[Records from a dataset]
•••

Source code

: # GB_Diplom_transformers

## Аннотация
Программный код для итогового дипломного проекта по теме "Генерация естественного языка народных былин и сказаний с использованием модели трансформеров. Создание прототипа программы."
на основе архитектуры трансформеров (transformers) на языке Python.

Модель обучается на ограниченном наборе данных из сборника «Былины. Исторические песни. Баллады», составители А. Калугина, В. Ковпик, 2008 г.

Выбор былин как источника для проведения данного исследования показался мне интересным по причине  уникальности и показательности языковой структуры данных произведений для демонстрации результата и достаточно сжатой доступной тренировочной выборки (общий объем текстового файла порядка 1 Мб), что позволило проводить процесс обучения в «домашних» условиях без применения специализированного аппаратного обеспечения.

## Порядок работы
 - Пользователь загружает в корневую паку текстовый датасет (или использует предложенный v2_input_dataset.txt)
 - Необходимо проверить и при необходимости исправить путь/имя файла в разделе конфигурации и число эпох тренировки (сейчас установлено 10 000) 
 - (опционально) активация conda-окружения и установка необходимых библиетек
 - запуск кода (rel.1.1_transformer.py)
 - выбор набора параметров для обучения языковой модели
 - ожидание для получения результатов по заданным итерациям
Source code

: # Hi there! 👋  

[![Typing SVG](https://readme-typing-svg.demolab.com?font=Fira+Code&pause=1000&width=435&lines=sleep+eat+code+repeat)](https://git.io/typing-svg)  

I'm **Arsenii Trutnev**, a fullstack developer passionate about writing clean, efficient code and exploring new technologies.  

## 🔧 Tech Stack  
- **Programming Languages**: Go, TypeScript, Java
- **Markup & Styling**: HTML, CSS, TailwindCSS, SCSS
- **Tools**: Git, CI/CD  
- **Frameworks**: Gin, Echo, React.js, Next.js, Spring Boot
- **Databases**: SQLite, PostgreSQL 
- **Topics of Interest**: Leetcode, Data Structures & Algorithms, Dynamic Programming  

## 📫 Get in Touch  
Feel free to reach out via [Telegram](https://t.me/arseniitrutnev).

•••

- **ASSIGNED TASK**:
The records above must be retyped in full, exactly.

- **SOLVED EXERCISE**:
Source code

: # GB_Diplom_transformers

## Аннотация
Программный код для итогового дипломного проекта по теме "Генерация естественного языка народных былин и сказаний с использованием модели трансформеров. Создание прототипа программы."
на основе архитектуры трансформеров (transformers) на языке Python.

Модель обучается на ограниченном наборе данных из сборника «Былины. Исторические песни. Баллады», составители А. Калугина, В. Ковпик, 2008 г.

Выбор былин как источника для проведения данного исследования показался мне интересным по причине  уникальности и показательности языковой структуры данных произведений для демонстрации результата и достаточно сжатой доступной тренировочной выборки (общий объем текстового файла порядка 1 Мб), что позволило проводить процесс обучения в «домашних» условиях без применения специализированного аппаратного обеспечения.

## Порядок работы
 - Пользователь загружает в корневую паку текстовый датасет (или использует предложенный v2_input_dataset.txt)
 - Необходимо проверить и при необходимости исправить путь/имя файла в разделе конфигурации и число эпох тренировки (сейчас установлено 10 000) 
 - (опционально) активация conda-окружения и установка необходимых библиетек
 - запуск кода (rel.1.1_transformer.py)
 - выбор набора параметров для обучения языковой модели
 - ожидание для получения результатов по заданным итерациям
Source code

: # Hi there! 👋  

[![Typing SVG](https://readme-typing-svg.demolab.com?font=Fira+Code&pause=1000&width=435&lines=sleep+eat+code+repeat)](https://git.io/typing-svg)  

I'm **Arsenii Trutnev**, a fullstack developer passionate about writing clean, efficient code and exploring new technologies.  

## 🔧 Tech Stack  
- **Programming Languages**: Go, TypeScript, Java
- **Markup & Styling**: HTML, CSS, TailwindCSS, SCSS
- **Tools**: Git, CI/CD  
- **Frameworks**: Gin, Echo, React.js, Next.js, Spring Boot
- **Databases**: SQLite, PostgreSQL 
- **Topics of Interest**: Leetcode, Data Structures & Algorithms, Dynamic Programming  

## 📫 Get in Touch  
Feel free to reach out via [Telegram](https://t.me/arseniitrutnev).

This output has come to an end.